Honestly, I had not heard in this era doing any thing more than 30 / 10, but sounds like it is more common than I thought. Just trying to sort out if this had some evidence behind it or just a style thing.
The wikibook WBRT page actually has a good run down of this history. There’s not great evidence that 30/10 is better than 20/5 though either. I also was an ardent user of 37.5/15 after the RTOG WBRT+SRS trial was the number one ASTRO plenary that one year. Anna Gregor gave very fascinating talks on fraction size and cognition back in the day. Patchell believes in lower fraction sizes.

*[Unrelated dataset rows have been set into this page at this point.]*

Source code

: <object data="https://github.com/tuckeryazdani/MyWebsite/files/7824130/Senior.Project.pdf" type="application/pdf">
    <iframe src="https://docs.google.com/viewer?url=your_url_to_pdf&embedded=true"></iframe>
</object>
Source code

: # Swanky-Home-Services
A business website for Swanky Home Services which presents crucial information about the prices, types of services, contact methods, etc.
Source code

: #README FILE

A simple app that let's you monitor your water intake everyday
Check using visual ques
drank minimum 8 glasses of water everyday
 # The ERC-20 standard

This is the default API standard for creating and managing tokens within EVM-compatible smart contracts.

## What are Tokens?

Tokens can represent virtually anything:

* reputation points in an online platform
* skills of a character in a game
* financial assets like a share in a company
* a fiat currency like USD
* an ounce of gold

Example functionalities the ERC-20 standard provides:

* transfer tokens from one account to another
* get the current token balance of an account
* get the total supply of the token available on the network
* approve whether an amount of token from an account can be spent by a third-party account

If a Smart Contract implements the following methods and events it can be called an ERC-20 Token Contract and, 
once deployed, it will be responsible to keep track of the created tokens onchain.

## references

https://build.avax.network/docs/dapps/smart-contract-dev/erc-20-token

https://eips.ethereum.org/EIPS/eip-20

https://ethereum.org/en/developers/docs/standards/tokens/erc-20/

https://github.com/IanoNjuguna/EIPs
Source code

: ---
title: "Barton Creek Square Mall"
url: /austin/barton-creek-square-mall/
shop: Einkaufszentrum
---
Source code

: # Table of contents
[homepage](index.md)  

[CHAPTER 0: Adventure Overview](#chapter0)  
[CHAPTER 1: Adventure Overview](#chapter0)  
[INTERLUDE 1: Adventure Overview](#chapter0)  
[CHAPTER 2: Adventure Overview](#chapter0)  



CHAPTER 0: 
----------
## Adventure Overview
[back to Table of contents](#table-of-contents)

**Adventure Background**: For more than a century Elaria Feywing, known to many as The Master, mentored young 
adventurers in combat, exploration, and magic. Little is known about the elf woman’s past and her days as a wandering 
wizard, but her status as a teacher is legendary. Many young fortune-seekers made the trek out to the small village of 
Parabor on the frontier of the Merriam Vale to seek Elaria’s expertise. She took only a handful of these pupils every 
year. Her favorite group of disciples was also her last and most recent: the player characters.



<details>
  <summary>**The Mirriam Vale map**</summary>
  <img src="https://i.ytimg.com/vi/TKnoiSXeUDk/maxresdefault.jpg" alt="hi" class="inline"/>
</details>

At the end of the day, there's scant data there too re: neurocognition.

I always felt that the 40/20 bid WBRT phIII trial was a Type 1 error. (Although it did appealingly use 2 Gy fraction sizes!) But yes it should have been tested further. No one from the Ivory Tower pronounced it worthy of consideration, so it landed with a thud and evaporated from collective memory.
 
I cannot think of a strong reason to do > 10Fx for someone receiving whole brain for palliation of brain metastases from solid malignancy. I presume that lymphomas, leukemias, etc. are not the question here as there is reason to go ~2Gy/day for upwards of 15+ fx in those situations with whole brain.

Caveat: In the rare circumstance you have a colorectal patient with brain mets AND in whom WBRT is indicated. I've had both conditions be met exactly once.

Agreed. N of 0 for me. CRC with brain mets... those are getting SRS vast majority of time.